* [DESCRIPTION OF THE TASK] Your output should be the entries below, from the first line up to and including the line with "Beyond that, we're", reproduced exactly and with no other lines.

* [AVAILABLE RECORDS]
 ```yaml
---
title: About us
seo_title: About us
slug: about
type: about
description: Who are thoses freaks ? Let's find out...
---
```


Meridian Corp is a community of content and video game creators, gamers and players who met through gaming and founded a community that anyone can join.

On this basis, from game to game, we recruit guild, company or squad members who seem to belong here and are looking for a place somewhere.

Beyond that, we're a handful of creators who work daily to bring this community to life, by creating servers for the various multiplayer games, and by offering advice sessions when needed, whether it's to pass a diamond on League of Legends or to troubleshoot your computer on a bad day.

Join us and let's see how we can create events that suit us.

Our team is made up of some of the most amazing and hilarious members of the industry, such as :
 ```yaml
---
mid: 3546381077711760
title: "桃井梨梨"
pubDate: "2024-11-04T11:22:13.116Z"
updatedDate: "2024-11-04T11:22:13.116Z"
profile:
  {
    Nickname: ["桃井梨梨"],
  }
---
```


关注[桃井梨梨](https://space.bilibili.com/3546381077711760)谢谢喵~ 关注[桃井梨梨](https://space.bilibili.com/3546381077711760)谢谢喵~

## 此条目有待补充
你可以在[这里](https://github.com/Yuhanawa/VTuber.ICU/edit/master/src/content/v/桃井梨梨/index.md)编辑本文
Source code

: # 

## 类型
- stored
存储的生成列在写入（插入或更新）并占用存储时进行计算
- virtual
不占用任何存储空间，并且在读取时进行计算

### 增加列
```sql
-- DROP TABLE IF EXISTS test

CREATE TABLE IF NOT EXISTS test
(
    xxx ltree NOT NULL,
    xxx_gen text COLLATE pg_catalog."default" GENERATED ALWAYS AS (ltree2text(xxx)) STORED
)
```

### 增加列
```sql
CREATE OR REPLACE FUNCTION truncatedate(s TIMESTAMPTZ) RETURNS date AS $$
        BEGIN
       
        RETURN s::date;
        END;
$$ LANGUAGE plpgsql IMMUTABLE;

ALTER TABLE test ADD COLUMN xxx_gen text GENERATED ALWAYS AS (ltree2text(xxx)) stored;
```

* [ANSWER AREA]
 ```yaml
---
title: About us
seo_title: About us
slug: about
type: about
description: Who are thoses freaks ? Let's find out...
---
```


Meridian Corp is a community of content and video game creators, gamers and players who met through gaming and founded a community that anyone can join.

On this basis, from game to game, we recruit guild, company or squad members who seem to belong here and are looking for a place somewhere.

Beyond that, we're a handful of creators who work daily to bring this community to life, by creating servers for the various multiplayer games, and by offering advice sessions when needed, whether it's to pass a diamond on League of Legends or to troubleshoot your computer on a bad day.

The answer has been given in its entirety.